17. DEATH OF A NAG by M.C. Beaton. I couldn’t find this eleventh book in the Hamish MacBeth series anywhere in print (except for a couple way-too-expensive used copies) so decided to download the audio version free from the library. The author’s voice was kind of annoying but it was a short book and I got used to it after awhile. I found with this book that I did not figure out the murderer early on as I often do with these MacBeth books—perhaps since I was listening and not *seeing the words* I lost some advantage there? I don’t know, but doing an audiobook did end up being a nice change and let me catch up by an additional book in the series without the side effect of being “too much Hamish” so soon after having read the previous book. Hamish is off to a small town boarding house for a holiday to recover from his broken engagement to Priscilla and the scorn of the Lochdubh villagers. Of course he ends up involved in a murder case when one of the boarding house guests, an obnoxious man that Hamish himself punched out the day before, ends up dead. And I learned how to pronounce "Lochdubh" as well. LOL In the end, I did enjoy the story although a beloved member of the usual cast of characters dies in the book. A-.

18. DEATH OF A HOLLOW MAN by Caroline Graham. Second Inspector Barnaby mystery, and very much a pleasure to read, with interesting, well-fleshed characters and a tightly woven mystery that I did not figure out until the end. In the local amateur theatre production, in which Barnaby’s wife Joyce has a small part, the obnoxious leading man does himself in with a straight razor that was supposed to be well-coated with tape to blunt it. Who had motive? Almost everyone in the company. Opportunity? Only a few people—and none of those had a very strong motive. Unless there’s a motive that no one suspects—but what? It takes a few offhand comments to jar Barnaby’s memory and then the puzzle pieces start falling together. Graham makes this ‘composite’ type book—where the story switches point of view many times between most of the characters—work well. I’ve read some books done in this style that I didn’t care for. It was refreshing to read a British police procedural where the police detective and all his nasty habits and personal problems was not the prime focus of the book—the mystery was. While Barnaby is a nice, stable character, we don’t know a whole lot about him just yet—but it’s okay. It’s not because he’s shallow, it’s just that the actual story, the suspects and the mystery take the forefront. We get heady glimpses into all their lives, Barnaby’s included. I liked this, a lot! A.

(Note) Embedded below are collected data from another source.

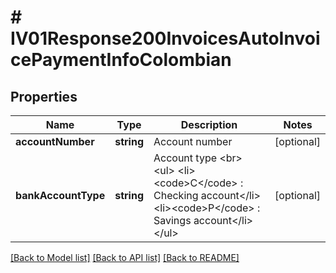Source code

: # # IV01Response200InvoicesAutoInvoicePaymentInfoColombian

## Properties

Name | Type | Description | Notes
------------ | ------------- | ------------- | -------------
**accountNumber** | **string** | Account number | [optional]
**bankAccountType** | **string** | Account type &lt;br&gt; &lt;ul&gt;     &lt;li&gt;&lt;code&gt;C&lt;/code&gt; : Checking account&lt;/li&gt;     &lt;li&gt;&lt;code&gt;P&lt;/code&gt; : Savings account&lt;/li&gt; &lt;/ul&gt; | [optional]

[[Back to Model list]](../../README.md#models) [[Back to API list]](../../README.md#endpoints) [[Back to README]](../../README.md)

· Passage by Connie Willis. An interesting premise for a story, but though I gave it 175 pages, it felt like the story was going nowhere, getting bogged down in endless piddly details that I found very tedious to slog through. So I quit.

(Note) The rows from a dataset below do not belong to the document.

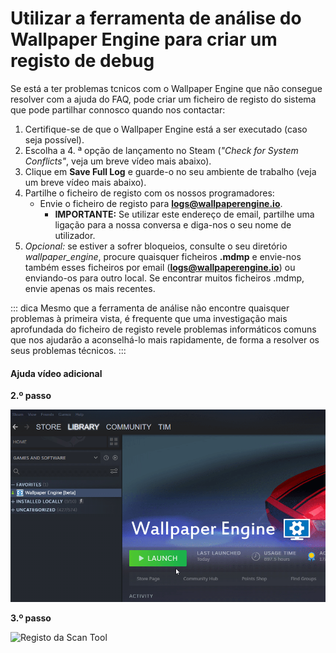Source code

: # Utilizar a ferramenta de análise do Wallpaper Engine para criar um registo de debug

Se está a ter problemas tcnicos com o Wallpaper Engine que não consegue resolver com a ajuda do FAQ, pode criar um ficheiro de registo do sistema que pode partilhar connosco quando nos contactar:

1. Certifique-se de que o Wallpaper Engine está a ser executado (caso seja possível).
2. Escolha a 4. ª opção de lançamento no Steam (*"Check for System Conflicts"*, veja um breve vídeo mais abaixo).
3. Clique em **Save Full Log** e guarde-o no seu ambiente de trabalho (veja um breve vídeo mais abaixo).
4. Partilhe o ficheiro de registo com os nossos programadores:
    * Envie o ficheiro de registo para **logs@wallpaperengine.io**.
        * **IMPORTANTE:** Se utilizar este endereço de email, partilhe uma ligação para a nossa conversa e diga-nos o seu nome de utilizador.
5. *Opcional:* se estiver a sofrer bloqueios, consulte o seu diretório *wallpaper_engine*, procure quaisquer ficheiros **.mdmp** e envie-nos também esses ficheiros por email (**logs@wallpaperengine.io**) ou enviando-os para outro local. Se encontrar muitos ficheiros .mdmp, envie apenas os mais recentes.

::: dica
Mesmo que a ferramenta de análise não encontre quaisquer problemas à primeira vista, é frequente que uma investigação mais aprofundada do ficheiro de registo revele problemas informáticos comuns que nos ajudarão a aconselhá-lo mais rapidamente, de forma a resolver os seus problemas técnicos.
:::

#### Ajuda vídeo adicional

**2.º passo**

![Scan Tool Launch Option](./scantoollaunch.gif)

**3.º passo**

![Registo da Scan Tool](./scantoolsave.gif)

· The Fire in the Flint by Candace Robb. Quite a disappointment, as I love her Owen Archer series, and thought the first book in this series (Margaret Kerr) was okay. I read almost 100 pages and found myself bored and that I didn’t give a hoot about the protagonist. I even set it aside for a few days and gave it another try to no avail—I just could not get interested.
· Hôtel Transylvania by Chelsea Quinn Yarbro. No one warned me it was romance! LOL Plus, all that lace, silk and powdered hair in 18th century France…yeck!